Given data:
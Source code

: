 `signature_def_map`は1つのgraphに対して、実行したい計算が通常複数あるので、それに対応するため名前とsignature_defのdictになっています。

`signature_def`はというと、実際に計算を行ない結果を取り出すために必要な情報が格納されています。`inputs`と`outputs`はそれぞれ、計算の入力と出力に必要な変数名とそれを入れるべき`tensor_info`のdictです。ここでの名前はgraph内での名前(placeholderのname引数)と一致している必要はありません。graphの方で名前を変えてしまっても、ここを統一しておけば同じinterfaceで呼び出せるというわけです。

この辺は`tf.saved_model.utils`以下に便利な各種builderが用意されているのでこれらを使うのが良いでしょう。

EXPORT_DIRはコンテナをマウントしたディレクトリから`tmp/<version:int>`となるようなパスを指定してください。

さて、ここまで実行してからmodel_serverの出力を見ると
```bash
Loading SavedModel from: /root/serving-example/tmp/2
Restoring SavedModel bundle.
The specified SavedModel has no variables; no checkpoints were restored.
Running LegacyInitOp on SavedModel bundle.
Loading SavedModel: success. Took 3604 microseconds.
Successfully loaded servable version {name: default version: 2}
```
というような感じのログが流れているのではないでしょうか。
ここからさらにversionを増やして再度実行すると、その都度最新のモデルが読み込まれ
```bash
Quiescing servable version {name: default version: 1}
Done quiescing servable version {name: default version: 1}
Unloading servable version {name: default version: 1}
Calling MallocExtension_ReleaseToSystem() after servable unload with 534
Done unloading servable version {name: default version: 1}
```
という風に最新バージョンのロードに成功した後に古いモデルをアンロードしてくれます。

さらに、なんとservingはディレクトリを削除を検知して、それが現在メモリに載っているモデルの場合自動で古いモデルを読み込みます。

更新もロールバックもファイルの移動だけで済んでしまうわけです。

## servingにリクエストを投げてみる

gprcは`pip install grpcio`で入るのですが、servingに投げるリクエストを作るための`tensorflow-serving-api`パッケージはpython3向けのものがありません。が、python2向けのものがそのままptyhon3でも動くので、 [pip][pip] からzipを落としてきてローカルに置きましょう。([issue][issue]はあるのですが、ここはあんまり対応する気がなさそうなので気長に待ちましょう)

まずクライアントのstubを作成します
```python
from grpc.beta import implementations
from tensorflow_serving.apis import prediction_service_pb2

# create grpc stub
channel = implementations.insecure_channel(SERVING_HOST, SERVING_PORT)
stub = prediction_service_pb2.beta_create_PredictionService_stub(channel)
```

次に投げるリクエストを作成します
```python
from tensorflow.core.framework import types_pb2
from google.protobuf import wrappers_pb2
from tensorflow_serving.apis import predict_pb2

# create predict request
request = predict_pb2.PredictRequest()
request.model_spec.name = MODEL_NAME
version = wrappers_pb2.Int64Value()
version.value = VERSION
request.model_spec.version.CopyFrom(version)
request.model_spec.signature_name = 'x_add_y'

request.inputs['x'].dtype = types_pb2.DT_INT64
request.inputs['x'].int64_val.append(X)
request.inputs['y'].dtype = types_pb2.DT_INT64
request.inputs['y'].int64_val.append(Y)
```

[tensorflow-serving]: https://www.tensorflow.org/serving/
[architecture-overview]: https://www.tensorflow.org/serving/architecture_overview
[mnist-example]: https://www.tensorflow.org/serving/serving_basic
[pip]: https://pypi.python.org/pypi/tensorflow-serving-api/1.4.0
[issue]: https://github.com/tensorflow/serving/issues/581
==
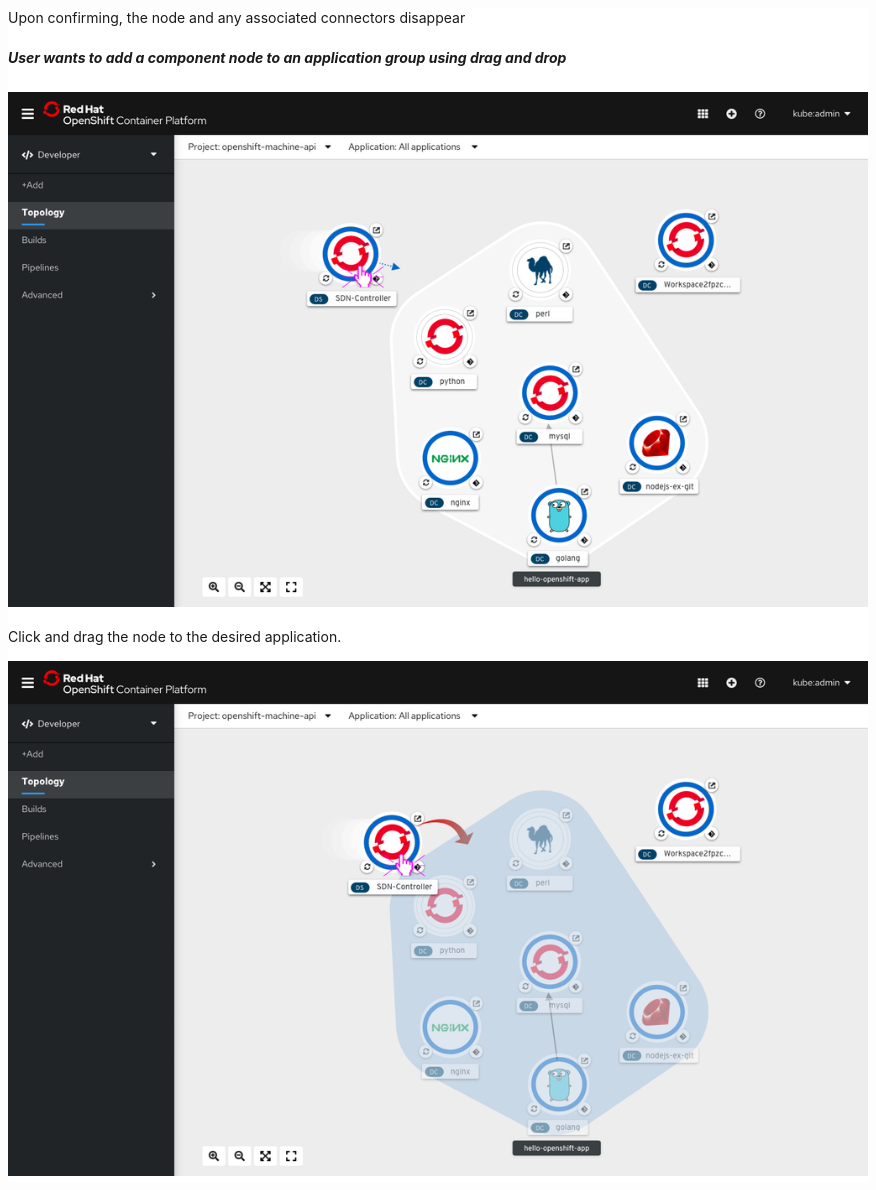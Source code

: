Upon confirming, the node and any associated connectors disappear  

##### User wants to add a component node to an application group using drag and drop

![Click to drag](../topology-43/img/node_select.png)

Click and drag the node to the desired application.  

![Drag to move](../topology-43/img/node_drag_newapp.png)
* * *
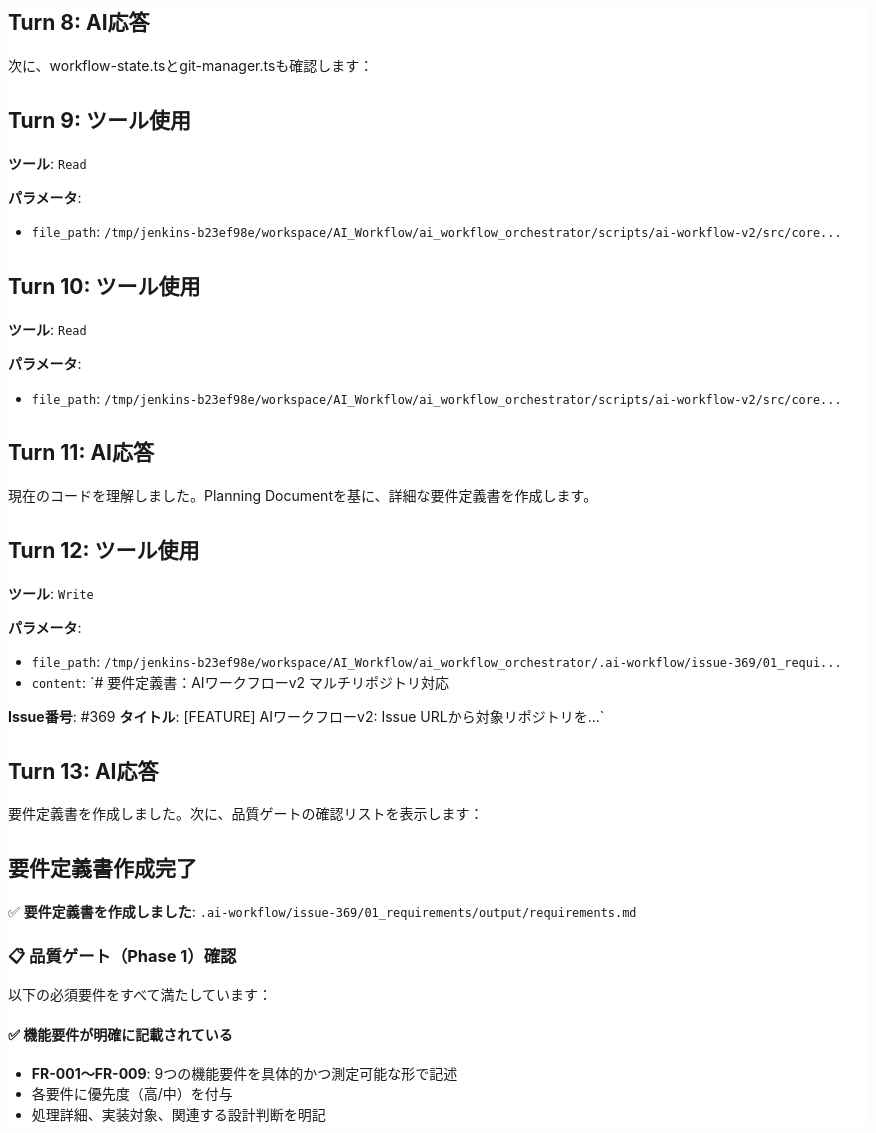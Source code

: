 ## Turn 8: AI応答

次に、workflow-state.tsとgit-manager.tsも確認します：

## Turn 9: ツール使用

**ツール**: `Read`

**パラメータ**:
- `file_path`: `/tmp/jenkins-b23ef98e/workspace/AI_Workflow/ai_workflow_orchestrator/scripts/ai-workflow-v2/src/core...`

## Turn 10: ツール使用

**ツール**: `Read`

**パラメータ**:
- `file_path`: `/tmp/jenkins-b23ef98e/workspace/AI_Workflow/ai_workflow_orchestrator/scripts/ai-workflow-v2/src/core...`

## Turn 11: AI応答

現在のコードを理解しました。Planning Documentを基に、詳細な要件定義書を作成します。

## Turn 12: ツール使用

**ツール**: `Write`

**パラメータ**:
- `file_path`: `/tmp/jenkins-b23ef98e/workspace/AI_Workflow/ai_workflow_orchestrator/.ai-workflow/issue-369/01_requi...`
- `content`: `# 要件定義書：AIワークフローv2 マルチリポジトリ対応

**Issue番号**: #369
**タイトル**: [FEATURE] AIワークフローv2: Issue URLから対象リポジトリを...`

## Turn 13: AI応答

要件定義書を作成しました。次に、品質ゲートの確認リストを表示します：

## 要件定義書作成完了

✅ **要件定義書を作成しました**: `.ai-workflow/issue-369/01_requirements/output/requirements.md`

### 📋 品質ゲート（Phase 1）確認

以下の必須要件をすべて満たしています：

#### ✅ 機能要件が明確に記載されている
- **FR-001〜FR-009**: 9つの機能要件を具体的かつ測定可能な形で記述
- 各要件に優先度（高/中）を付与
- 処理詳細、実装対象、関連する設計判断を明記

What the exercise asks:
From the records above, print only the lines between the one holding "以下の必須要件をすべて満たしています：" and the one holding "- 処理詳細、実装対象、関連する設計判断を明記", inclusive, exactly as they stand.

Problem solution:
以下の必須要件をすべて満たしています：

#### ✅ 機能要件が明確に記載されている
- **FR-001〜FR-009**: 9つの機能要件を具体的かつ測定可能な形で記述
- 各要件に優先度（高/中）を付与
- 処理詳細、実装対象、関連する設計判断を明記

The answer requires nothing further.